(WORK INSTRUCTION)
How many lines in the listing below contain the string "behavior"? Say only the number.

=======

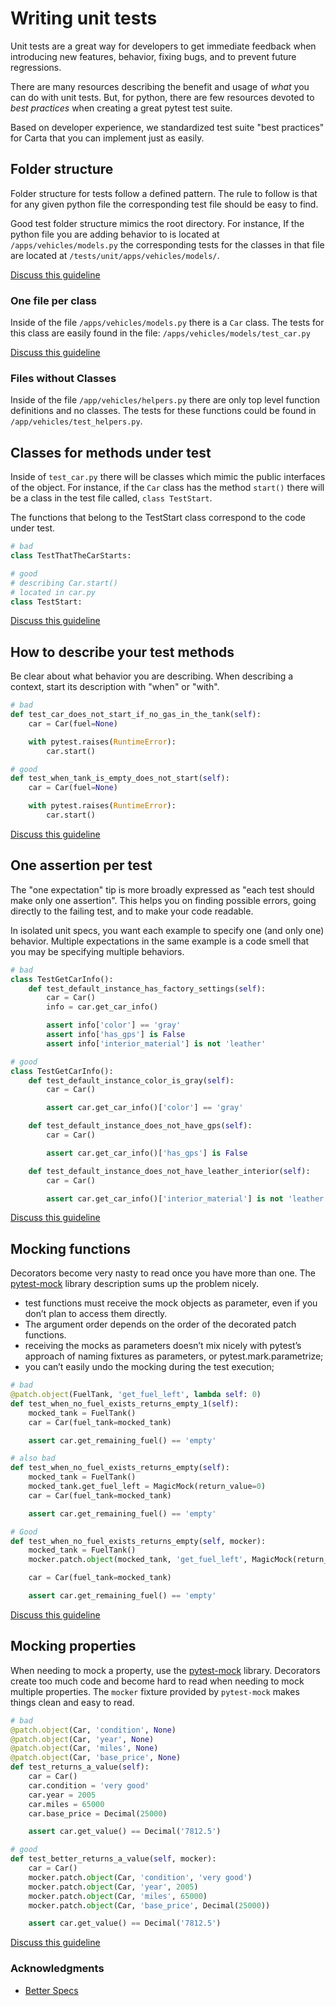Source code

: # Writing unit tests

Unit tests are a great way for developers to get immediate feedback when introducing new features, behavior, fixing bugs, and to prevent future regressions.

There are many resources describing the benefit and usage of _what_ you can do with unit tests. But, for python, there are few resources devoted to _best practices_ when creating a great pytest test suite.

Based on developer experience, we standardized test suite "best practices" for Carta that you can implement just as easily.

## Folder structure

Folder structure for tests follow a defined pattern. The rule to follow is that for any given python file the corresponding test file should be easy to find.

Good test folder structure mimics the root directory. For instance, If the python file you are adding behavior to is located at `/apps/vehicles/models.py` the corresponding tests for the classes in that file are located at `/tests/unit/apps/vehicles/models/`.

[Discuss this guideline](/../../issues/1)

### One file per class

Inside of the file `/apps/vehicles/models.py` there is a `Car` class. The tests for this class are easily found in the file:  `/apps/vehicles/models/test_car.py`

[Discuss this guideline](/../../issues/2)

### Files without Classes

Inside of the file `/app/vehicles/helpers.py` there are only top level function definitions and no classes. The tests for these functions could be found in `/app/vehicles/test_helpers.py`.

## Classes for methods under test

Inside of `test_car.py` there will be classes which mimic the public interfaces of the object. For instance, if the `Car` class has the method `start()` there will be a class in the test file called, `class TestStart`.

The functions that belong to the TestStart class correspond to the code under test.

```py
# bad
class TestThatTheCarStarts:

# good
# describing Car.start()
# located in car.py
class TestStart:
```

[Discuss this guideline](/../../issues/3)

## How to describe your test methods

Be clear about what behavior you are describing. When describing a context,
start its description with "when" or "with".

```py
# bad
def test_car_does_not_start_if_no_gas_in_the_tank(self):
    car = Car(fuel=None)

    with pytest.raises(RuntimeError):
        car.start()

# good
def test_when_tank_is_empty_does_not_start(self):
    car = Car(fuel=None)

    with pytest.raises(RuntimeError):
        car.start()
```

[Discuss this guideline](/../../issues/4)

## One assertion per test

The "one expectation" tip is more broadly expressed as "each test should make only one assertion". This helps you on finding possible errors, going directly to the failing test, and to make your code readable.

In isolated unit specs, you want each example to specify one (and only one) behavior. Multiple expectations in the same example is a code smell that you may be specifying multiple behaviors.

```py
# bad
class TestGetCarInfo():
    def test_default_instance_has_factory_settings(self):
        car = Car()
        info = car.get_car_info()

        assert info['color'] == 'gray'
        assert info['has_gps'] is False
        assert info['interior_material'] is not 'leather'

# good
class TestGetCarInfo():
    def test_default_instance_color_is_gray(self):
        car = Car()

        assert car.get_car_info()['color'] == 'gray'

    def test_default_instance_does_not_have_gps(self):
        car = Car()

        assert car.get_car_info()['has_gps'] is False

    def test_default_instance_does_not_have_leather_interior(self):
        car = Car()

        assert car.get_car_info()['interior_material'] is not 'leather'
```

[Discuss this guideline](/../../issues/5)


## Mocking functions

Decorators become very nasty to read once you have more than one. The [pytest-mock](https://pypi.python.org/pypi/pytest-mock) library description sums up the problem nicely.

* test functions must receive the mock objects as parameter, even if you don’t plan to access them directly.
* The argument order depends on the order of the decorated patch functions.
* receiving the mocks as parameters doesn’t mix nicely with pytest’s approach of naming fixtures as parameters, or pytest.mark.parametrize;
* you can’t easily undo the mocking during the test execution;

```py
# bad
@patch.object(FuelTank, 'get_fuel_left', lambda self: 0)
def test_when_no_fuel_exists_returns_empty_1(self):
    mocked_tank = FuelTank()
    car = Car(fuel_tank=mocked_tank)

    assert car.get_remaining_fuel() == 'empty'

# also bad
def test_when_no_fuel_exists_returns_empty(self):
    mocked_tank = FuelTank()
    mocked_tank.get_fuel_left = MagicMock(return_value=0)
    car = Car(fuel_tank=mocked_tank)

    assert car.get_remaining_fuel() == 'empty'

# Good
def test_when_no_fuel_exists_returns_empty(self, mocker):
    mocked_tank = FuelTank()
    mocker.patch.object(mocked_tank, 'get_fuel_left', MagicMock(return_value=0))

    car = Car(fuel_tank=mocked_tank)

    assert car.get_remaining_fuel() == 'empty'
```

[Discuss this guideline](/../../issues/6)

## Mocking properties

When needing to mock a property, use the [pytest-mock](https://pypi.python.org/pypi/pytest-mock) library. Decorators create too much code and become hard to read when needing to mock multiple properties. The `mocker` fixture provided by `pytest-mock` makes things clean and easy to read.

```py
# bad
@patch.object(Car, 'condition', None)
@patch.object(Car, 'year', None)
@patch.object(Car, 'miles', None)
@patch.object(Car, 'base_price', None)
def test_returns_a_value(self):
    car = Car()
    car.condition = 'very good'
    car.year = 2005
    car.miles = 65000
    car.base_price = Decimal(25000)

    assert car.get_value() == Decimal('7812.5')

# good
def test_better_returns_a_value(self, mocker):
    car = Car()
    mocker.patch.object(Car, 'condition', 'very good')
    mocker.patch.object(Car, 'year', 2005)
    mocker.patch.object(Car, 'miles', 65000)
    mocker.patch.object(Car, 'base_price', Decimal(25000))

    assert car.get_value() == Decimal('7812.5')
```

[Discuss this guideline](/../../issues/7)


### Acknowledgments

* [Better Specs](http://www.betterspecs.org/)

=======

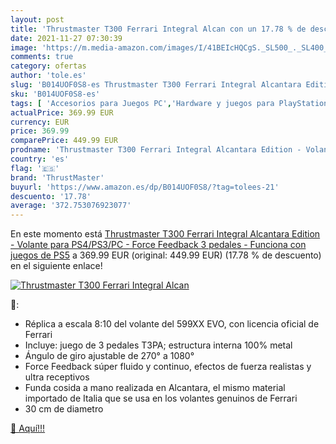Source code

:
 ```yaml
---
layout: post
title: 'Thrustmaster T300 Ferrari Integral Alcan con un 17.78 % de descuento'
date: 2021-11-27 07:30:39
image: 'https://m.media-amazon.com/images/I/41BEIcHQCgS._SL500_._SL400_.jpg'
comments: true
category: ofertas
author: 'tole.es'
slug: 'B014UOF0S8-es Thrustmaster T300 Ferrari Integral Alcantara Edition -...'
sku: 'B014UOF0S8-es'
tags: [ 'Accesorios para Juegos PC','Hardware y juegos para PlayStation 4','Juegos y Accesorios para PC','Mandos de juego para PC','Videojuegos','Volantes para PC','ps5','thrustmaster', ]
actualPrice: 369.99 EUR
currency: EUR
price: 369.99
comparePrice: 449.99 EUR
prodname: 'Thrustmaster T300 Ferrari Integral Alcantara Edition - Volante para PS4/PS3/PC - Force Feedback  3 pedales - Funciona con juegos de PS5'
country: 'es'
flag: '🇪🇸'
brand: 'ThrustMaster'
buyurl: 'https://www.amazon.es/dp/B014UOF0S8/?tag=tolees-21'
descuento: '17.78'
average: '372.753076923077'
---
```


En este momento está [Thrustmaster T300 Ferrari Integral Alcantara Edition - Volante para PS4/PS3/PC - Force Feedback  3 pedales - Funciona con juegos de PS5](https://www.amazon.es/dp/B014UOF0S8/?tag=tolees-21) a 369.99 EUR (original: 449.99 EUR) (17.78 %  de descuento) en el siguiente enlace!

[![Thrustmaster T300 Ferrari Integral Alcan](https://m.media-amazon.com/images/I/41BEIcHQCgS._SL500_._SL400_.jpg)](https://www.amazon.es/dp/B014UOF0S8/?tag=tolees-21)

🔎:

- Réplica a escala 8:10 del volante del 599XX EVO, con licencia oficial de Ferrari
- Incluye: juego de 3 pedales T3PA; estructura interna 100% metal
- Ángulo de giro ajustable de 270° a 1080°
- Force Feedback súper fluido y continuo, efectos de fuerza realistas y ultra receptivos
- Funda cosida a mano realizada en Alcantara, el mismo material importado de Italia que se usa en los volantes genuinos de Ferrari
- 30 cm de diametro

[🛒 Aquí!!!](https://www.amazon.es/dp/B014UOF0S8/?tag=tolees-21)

=======

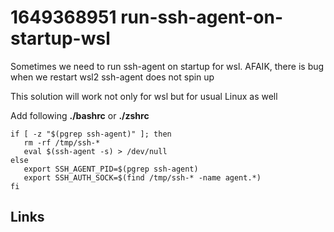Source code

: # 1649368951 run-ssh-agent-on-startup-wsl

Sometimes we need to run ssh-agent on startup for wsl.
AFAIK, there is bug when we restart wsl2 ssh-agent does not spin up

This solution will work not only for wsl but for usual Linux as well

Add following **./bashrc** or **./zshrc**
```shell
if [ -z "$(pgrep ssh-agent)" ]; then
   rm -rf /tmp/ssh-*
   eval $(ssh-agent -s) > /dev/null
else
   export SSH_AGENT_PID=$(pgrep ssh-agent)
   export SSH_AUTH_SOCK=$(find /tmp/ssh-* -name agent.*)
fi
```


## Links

=======

(PROBLEM SOLUTION)
4